Level 2 Hipster (Scarf & Tie Douche) At this level the subject is starting to wear scarves with every possible outfit. Beautiful sunny day? How about a large scarf to show that I fit right into Seattle culture. Interview? Why not a tie with a tee shirt to prove I am certainly not qualified for even the simplest of positions.
Glasses are beginning to become more 'square' shaped and homosexual thoughts are increasing. Much time is spent at various trendy shops spending hundreds of dollars for 'hobo style clothes'.
Coffee is consumed exclusively at Starbucks at least 3-4 times per day at this level. 'Conforming' is becoming more and more appalling while attire is becoming increasingly similar to everyone else. Thoughts of protest are beginning to sound appealing.

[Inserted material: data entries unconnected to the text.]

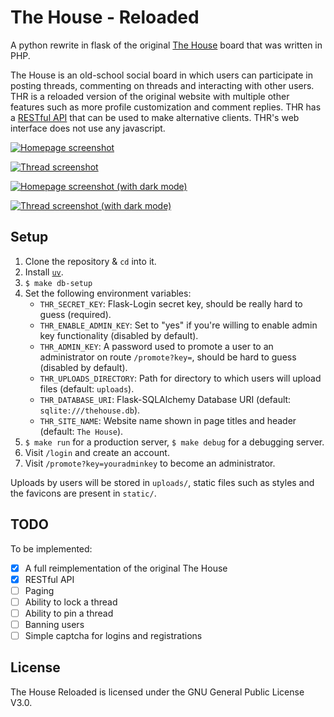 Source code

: # The House - Reloaded

A python rewrite in flask of the original [The House](https://github.com/hharas/the-house) board that was written in PHP.

The House is an old-school social board in which users can participate in posting threads, commenting on threads and interacting with other users. THR is a reloaded version of the original website with multiple other features such as more profile customization and comment replies. THR has a [RESTful API](https://codeberg.org/haras/the-house-reloaded/wiki/API-Documentation) that can be used to make alternative clients. THR's web interface does not use any javascript.

[![Homepage screenshot](https://codeberg.org/haras/the-house-reloaded/raw/branch/master/screenshots/home.png)](https://codeberg.org/haras/the-house-reloaded/raw/branch/master/screenshots/home.png)

[![Thread screenshot](https://codeberg.org/haras/the-house-reloaded/raw/branch/master/screenshots/thread.png)](https://codeberg.org/haras/the-house-reloaded/raw/branch/master/screenshots/thread.png)

[![Homepage screenshot (with dark mode)](https://codeberg.org/haras/the-house-reloaded/raw/branch/master/screenshots/home-dark.png)](https://codeberg.org/haras/the-house-reloaded/raw/branch/master/screenshots/home-dark.png)

[![Thread screenshot (with dark mode)](https://codeberg.org/haras/the-house-reloaded/raw/branch/master/screenshots/thread-dark.png)](https://codeberg.org/haras/the-house-reloaded/raw/branch/master/screenshots/thread-dark.png)

## Setup

1. Clone the repository & `cd` into it.
2. Install [`uv`](https://docs.astral.sh/uv/getting-started/installation/).
3. `$ make db-setup`
4. Set the following environment variables:
    - `THR_SECRET_KEY`: Flask-Login secret key, should be really hard to guess (required).
    - `THR_ENABLE_ADMIN_KEY`: Set to "yes" if you're willing to enable admin key functionality (disabled by default).
    - `THR_ADMIN_KEY`: A password used to promote a user to an administrator on route `/promote?key=`, should be hard to guess (disabled by default).
    - `THR_UPLOADS_DIRECTORY`: Path for directory to which users will upload files (default: `uploads`).
    - `THR_DATABASE_URI`: Flask-SQLAlchemy Database URI (default: `sqlite:///thehouse.db`).
    - `THR_SITE_NAME`: Website name shown in page titles and header (default: `The House`).
5. `$ make run` for a production server, `$ make debug` for a debugging server.
6. Visit `/login` and create an account.
7. Visit `/promote?key=youradminkey` to become an administrator.

Uploads by users will be stored in `uploads/`, static files such as styles and the favicons are present in `static/`.

## TODO

To be implemented:

- [x] A full reimplementation of the original The House
- [x] RESTful API
- [ ] Paging
- [ ] Ability to lock a thread
- [ ] Ability to pin a thread
- [ ] Banning users
- [ ] Simple captcha for logins and registrations

## License

The House Reloaded is licensed under the GNU General Public License V3.0.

This level of hipster will attend every protest that Seattle has to offer. No way will you find this level at any 'corporate' job or any job for that matter. Conformists go to jobs. Hipsters donate their time to others who donate things back - kind of like a job - but also exactly the same as a job. The only difference being instead of trading currency they have loaves of vegan meatloaf to trade for expensive clothing.
Level 4 Hipster (Darkening Dipshit) A profound change comes when the hipster reached Level 4. The hipster has typically been a hipster for 1-2 years prior to reaching this stage. Clothing darkens and outlook on life begins to fade. Realizing the world is full of death, meat-eating and profitable corporations this level of hipster starts wearing darker clothes to embrace their darkness inside.
Angry out lashes begin to become more common and instead of Mumford and Sons concerts they are now attending local punk bands. Coffee is consumed late at night and sometimes in the late morning or early afternoon.
At this level the subjects parents are typically asked for some cash as years of joblessness has left them low on trade items to change out their wardrobe.
Level 5 Hipster (Full Blown Emo) Sick of conforming to the ways of the other hipsters - at this level the hipsters completely change to be exactly the same as another group of Seattlites. Their clothing becomes darker and they begin to hate almost everything that anyone likes. Smiling faces anger this group. Attention is wanted at a higher level to reward them for the darkening of their outfits.
To bring any attention possible to themselves (without the use of good personality or appearance) they begin wearing chains and piercing most of their face holes. Attaining any real job is at a near hopeless level.
Alone time is rising in hopes people will notice they are alone and give them the attention they are looking for.
Level 6 Hipster (Suicidal Goth) Need for attention is at an all time high. As anger for everything increases, friends are coming harder and harder to attain. Most of the lower level hipsters have completely abandoned them at this point. Clothing becomes more and more outlandish to get as many people as possible looking at them.
The attention they receive at this phase is primarily weird looks. This is the attention the goth is looking for but it is in a negative manner. This puts the goth into deeper and deeper depression.
Growing up in the suburbs around Seattle has proved to be the hardest thing any person throughout history has done. Self pity reaches all time highs. Why can't I get a job and have friends they wonder? Why is everything so hard? Why don't people like me? This is a dangerous stage of hipster because they will often end up blasting their brains out because they have it just so hard.